A mall enforcement officer writes in his ticket book while speaking to a stopped bicyclist. First time offenders will be given a warning while second-time offenders will be required to pay a $15 fee and attend a bicycle safety class. (Photo by Andrew Ybanez)

A campus mall enforcement officer writes in his ticket book while speaking to a stopped bicyclist. First time offenders will be given a warning while second-time offenders will be required to pay a $15 fee and attend a bicycle safety class. (Photo by Andrew Ybanez)

Formal Walk-Only Zone enforcement and penalty implementations have started to take effect with the objective to ensure campus safety.

The new rules started to take effect in the beginning of April.

 

First time offenders will be given a ticket, while second time offenders will be forced to pay a $15 fee in cash or orders payable to the ASU Police Department. They also must attend an ASU Police Department bicycle safety class.

 

 

The classes cover traffic and bicycle laws that bicyclists have to obey. Classes are held at the ASU Police Department from 3 to 5 p.m on select Mondays and Thursdays. The class can last anywhere from 90 minutes to two hours.

 

ASU faculty and staff who drive ASU vehicles such as motorized carts are required to complete a Driving on the Mall class. Those who violate zones by driving ASU vehicles on Walk-Only Zones must take the class again. They do not have to pay a fee.

 

Third time offenders will receive a referral to the dean of students or vice president.

 

Walk-Only ambassador Mithun Chandra Mohan said these rules were implemented to ensure safety of students commuting to classes.

 

“We’ve had at least three incidences a week with people getting hurt,” he said.

 

ASU isn’t the first school to establish walk-only zones on campus. More than 25 other U.S. colleges have implemented similar safety zones.

 

Although the penalties were implemented to ensure safety, it has caused discontent among students.

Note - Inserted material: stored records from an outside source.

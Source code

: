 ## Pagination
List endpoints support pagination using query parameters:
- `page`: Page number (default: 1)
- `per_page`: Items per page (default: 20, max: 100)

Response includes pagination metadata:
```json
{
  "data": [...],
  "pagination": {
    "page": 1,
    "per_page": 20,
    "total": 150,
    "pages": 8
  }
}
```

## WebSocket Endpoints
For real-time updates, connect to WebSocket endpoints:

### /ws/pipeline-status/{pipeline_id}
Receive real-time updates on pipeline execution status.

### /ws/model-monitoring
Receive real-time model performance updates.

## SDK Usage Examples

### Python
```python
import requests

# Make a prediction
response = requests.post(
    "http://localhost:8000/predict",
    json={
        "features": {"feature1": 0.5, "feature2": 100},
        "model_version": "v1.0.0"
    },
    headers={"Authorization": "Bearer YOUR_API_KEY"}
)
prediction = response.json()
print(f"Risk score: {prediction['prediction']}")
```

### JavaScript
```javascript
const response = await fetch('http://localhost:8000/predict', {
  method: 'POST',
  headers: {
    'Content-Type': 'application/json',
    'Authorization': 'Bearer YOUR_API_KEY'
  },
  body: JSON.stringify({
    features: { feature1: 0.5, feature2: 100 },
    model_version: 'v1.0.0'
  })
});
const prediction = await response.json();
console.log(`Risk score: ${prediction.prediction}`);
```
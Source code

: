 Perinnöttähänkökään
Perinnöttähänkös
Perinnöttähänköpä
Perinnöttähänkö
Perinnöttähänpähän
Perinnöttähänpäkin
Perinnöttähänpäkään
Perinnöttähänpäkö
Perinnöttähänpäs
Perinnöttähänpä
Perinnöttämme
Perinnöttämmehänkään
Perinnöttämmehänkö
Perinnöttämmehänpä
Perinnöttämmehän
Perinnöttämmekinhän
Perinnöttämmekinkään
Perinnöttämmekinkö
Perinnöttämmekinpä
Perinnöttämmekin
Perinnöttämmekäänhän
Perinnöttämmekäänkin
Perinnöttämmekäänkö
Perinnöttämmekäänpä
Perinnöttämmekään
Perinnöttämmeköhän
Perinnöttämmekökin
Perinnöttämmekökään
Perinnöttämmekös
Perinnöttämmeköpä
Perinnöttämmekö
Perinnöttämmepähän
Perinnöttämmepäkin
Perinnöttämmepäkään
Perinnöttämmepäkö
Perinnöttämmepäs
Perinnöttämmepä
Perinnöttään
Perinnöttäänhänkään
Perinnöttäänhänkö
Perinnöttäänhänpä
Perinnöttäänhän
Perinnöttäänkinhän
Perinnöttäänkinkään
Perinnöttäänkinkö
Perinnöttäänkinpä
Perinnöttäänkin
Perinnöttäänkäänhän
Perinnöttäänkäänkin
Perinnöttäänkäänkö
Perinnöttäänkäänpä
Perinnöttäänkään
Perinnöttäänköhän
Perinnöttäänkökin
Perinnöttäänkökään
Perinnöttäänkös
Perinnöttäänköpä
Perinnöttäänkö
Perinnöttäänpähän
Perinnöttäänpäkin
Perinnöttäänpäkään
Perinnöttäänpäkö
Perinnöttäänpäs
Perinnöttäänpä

Design studies junior Brandon Camino said thought the penalties were going too far.

“I just saw a girl get a ticket for it last week,” he said. “I think it’s stupid, because the areas where they put the zones are the best place to skateboard, and it’s really inconvenient to have to take detours.”

Other students think it is the responsibility of students to make sure they stay safe when commuting to class.

Art freshman Erin Riley said college students are adults and shouldn’t need safety zones.

“Getting to class on time is very important, and these rules make it very inconvenient for some people,” she said.